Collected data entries
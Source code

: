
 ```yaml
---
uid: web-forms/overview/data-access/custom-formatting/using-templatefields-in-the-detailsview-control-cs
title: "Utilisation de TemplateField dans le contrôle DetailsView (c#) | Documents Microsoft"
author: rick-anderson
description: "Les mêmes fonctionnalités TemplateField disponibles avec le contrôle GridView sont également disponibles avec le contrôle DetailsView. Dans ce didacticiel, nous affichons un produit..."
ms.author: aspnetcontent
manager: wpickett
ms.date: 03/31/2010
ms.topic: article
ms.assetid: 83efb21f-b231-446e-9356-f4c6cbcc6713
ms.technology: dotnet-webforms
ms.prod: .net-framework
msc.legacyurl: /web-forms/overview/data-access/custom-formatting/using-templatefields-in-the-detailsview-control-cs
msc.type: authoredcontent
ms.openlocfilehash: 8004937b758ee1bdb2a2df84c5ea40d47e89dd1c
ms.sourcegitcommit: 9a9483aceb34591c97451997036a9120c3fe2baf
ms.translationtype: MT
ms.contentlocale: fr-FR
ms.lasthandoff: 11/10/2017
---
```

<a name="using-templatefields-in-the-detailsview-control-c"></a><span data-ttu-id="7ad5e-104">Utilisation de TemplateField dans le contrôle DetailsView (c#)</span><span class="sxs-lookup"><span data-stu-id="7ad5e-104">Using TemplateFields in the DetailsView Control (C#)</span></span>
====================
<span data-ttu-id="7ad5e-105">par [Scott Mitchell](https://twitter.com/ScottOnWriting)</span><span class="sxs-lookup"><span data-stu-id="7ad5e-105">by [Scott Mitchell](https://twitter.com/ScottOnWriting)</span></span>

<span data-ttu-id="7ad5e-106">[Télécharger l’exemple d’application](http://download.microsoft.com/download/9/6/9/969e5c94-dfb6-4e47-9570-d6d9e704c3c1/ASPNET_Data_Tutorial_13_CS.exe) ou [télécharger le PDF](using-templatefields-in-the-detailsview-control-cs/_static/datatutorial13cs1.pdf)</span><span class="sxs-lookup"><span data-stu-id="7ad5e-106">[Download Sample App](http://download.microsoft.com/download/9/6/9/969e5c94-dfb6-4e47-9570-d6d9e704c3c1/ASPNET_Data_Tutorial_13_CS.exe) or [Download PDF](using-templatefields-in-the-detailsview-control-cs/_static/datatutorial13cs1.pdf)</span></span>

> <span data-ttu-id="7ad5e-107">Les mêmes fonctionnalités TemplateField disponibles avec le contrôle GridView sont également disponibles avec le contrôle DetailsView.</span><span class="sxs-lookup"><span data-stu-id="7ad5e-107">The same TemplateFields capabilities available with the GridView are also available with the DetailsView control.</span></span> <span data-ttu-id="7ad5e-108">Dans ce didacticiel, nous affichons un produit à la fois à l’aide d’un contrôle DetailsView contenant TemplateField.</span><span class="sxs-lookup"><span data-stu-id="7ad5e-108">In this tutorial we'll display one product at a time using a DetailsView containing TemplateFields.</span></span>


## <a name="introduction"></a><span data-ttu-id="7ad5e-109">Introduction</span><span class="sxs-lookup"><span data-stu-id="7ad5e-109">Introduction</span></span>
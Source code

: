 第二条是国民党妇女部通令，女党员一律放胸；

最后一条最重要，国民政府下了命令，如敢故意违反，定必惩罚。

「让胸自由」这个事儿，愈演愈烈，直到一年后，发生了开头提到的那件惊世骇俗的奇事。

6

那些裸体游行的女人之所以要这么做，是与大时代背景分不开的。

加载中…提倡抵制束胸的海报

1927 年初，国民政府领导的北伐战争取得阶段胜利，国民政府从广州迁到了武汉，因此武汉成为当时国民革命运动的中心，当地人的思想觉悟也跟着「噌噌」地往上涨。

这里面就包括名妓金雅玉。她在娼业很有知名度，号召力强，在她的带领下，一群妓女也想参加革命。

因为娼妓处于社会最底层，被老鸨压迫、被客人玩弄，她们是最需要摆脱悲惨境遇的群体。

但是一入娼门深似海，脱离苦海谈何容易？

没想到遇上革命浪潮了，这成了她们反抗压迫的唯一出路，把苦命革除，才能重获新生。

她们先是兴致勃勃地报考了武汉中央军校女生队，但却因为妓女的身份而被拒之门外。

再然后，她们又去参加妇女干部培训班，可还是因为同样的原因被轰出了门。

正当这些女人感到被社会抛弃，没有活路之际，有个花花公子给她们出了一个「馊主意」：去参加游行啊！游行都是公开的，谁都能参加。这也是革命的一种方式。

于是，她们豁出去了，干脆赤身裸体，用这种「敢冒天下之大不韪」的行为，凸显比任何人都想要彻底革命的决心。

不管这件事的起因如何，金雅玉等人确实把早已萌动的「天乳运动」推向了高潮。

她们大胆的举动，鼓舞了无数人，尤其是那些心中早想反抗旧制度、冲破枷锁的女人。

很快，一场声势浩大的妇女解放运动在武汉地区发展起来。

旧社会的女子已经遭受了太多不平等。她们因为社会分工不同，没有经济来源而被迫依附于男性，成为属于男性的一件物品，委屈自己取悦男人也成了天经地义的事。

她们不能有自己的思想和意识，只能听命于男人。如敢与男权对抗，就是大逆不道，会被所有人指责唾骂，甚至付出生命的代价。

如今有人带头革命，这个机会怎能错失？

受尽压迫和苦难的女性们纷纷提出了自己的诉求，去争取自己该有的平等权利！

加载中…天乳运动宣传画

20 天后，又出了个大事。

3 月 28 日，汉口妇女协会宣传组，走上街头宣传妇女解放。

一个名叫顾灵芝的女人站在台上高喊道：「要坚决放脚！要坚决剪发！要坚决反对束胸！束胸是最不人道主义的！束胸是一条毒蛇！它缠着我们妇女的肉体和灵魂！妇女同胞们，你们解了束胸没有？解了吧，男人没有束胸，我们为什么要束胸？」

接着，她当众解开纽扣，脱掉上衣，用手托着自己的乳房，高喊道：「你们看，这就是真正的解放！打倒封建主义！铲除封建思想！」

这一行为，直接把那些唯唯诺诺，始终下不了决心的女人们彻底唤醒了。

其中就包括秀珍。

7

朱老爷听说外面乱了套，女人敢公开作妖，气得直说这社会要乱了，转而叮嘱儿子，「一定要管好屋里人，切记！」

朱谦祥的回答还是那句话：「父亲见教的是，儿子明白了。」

_WHAT THIS TASK INVOLVES:_ Copy every record above exactly as it stands.

_TASK RESULT:_
Source code

:
 ```yaml
---
uid: web-forms/overview/data-access/custom-formatting/using-templatefields-in-the-detailsview-control-cs
title: "Utilisation de TemplateField dans le contrôle DetailsView (c#) | Documents Microsoft"
author: rick-anderson
description: "Les mêmes fonctionnalités TemplateField disponibles avec le contrôle GridView sont également disponibles avec le contrôle DetailsView. Dans ce didacticiel, nous affichons un produit..."
ms.author: aspnetcontent
manager: wpickett
ms.date: 03/31/2010
ms.topic: article
ms.assetid: 83efb21f-b231-446e-9356-f4c6cbcc6713
ms.technology: dotnet-webforms
ms.prod: .net-framework
msc.legacyurl: /web-forms/overview/data-access/custom-formatting/using-templatefields-in-the-detailsview-control-cs
msc.type: authoredcontent
ms.openlocfilehash: 8004937b758ee1bdb2a2df84c5ea40d47e89dd1c
ms.sourcegitcommit: 9a9483aceb34591c97451997036a9120c3fe2baf
ms.translationtype: MT
ms.contentlocale: fr-FR
ms.lasthandoff: 11/10/2017
---
```

<a name="using-templatefields-in-the-detailsview-control-c"></a><span data-ttu-id="7ad5e-104">Utilisation de TemplateField dans le contrôle DetailsView (c#)</span><span class="sxs-lookup"><span data-stu-id="7ad5e-104">Using TemplateFields in the DetailsView Control (C#)</span></span>
====================
<span data-ttu-id="7ad5e-105">par [Scott Mitchell](https://twitter.com/ScottOnWriting)</span><span class="sxs-lookup"><span data-stu-id="7ad5e-105">by [Scott Mitchell](https://twitter.com/ScottOnWriting)</span></span>

<span data-ttu-id="7ad5e-106">[Télécharger l’exemple d’application](http://download.microsoft.com/download/9/6/9/969e5c94-dfb6-4e47-9570-d6d9e704c3c1/ASPNET_Data_Tutorial_13_CS.exe) ou [télécharger le PDF](using-templatefields-in-the-detailsview-control-cs/_static/datatutorial13cs1.pdf)</span><span class="sxs-lookup"><span data-stu-id="7ad5e-106">[Download Sample App](http://download.microsoft.com/download/9/6/9/969e5c94-dfb6-4e47-9570-d6d9e704c3c1/ASPNET_Data_Tutorial_13_CS.exe) or [Download PDF](using-templatefields-in-the-detailsview-control-cs/_static/datatutorial13cs1.pdf)</span></span>

> <span data-ttu-id="7ad5e-107">Les mêmes fonctionnalités TemplateField disponibles avec le contrôle GridView sont également disponibles avec le contrôle DetailsView.</span><span class="sxs-lookup"><span data-stu-id="7ad5e-107">The same TemplateFields capabilities available with the GridView are also available with the DetailsView control.</span></span> <span data-ttu-id="7ad5e-108">Dans ce didacticiel, nous affichons un produit à la fois à l’aide d’un contrôle DetailsView contenant TemplateField.</span><span class="sxs-lookup"><span data-stu-id="7ad5e-108">In this tutorial we'll display one product at a time using a DetailsView containing TemplateFields.</span></span>


## <a name="introduction"></a><span data-ttu-id="7ad5e-109">Introduction</span><span class="sxs-lookup"><span data-stu-id="7ad5e-109">Introduction</span></span>
Source code

: 第二条是国民党妇女部通令，女党员一律放胸；

最后一条最重要，国民政府下了命令，如敢故意违反，定必惩罚。

「让胸自由」这个事儿，愈演愈烈，直到一年后，发生了开头提到的那件惊世骇俗的奇事。

6

那些裸体游行的女人之所以要这么做，是与大时代背景分不开的。

加载中…提倡抵制束胸的海报

1927 年初，国民政府领导的北伐战争取得阶段胜利，国民政府从广州迁到了武汉，因此武汉成为当时国民革命运动的中心，当地人的思想觉悟也跟着「噌噌」地往上涨。

这里面就包括名妓金雅玉。她在娼业很有知名度，号召力强，在她的带领下，一群妓女也想参加革命。

因为娼妓处于社会最底层，被老鸨压迫、被客人玩弄，她们是最需要摆脱悲惨境遇的群体。

但是一入娼门深似海，脱离苦海谈何容易？

没想到遇上革命浪潮了，这成了她们反抗压迫的唯一出路，把苦命革除，才能重获新生。

她们先是兴致勃勃地报考了武汉中央军校女生队，但却因为妓女的身份而被拒之门外。

再然后，她们又去参加妇女干部培训班，可还是因为同样的原因被轰出了门。

正当这些女人感到被社会抛弃，没有活路之际，有个花花公子给她们出了一个「馊主意」：去参加游行啊！游行都是公开的，谁都能参加。这也是革命的一种方式。

于是，她们豁出去了，干脆赤身裸体，用这种「敢冒天下之大不韪」的行为，凸显比任何人都想要彻底革命的决心。

不管这件事的起因如何，金雅玉等人确实把早已萌动的「天乳运动」推向了高潮。

她们大胆的举动，鼓舞了无数人，尤其是那些心中早想反抗旧制度、冲破枷锁的女人。

很快，一场声势浩大的妇女解放运动在武汉地区发展起来。

旧社会的女子已经遭受了太多不平等。她们因为社会分工不同，没有经济来源而被迫依附于男性，成为属于男性的一件物品，委屈自己取悦男人也成了天经地义的事。

她们不能有自己的思想和意识，只能听命于男人。如敢与男权对抗，就是大逆不道，会被所有人指责唾骂，甚至付出生命的代价。

如今有人带头革命，这个机会怎能错失？

受尽压迫和苦难的女性们纷纷提出了自己的诉求，去争取自己该有的平等权利！

加载中…天乳运动宣传画

20 天后，又出了个大事。

3 月 28 日，汉口妇女协会宣传组，走上街头宣传妇女解放。

一个名叫顾灵芝的女人站在台上高喊道：「要坚决放脚！要坚决剪发！要坚决反对束胸！束胸是最不人道主义的！束胸是一条毒蛇！它缠着我们妇女的肉体和灵魂！妇女同胞们，你们解了束胸没有？解了吧，男人没有束胸，我们为什么要束胸？」

接着，她当众解开纽扣，脱掉上衣，用手托着自己的乳房，高喊道：「你们看，这就是真正的解放！打倒封建主义！铲除封建思想！」

这一行为，直接把那些唯唯诺诺，始终下不了决心的女人们彻底唤醒了。

其中就包括秀珍。

7

朱老爷听说外面乱了套，女人敢公开作妖，气得直说这社会要乱了，转而叮嘱儿子，「一定要管好屋里人，切记！」

朱谦祥的回答还是那句话：「父亲见教的是，儿子明白了。」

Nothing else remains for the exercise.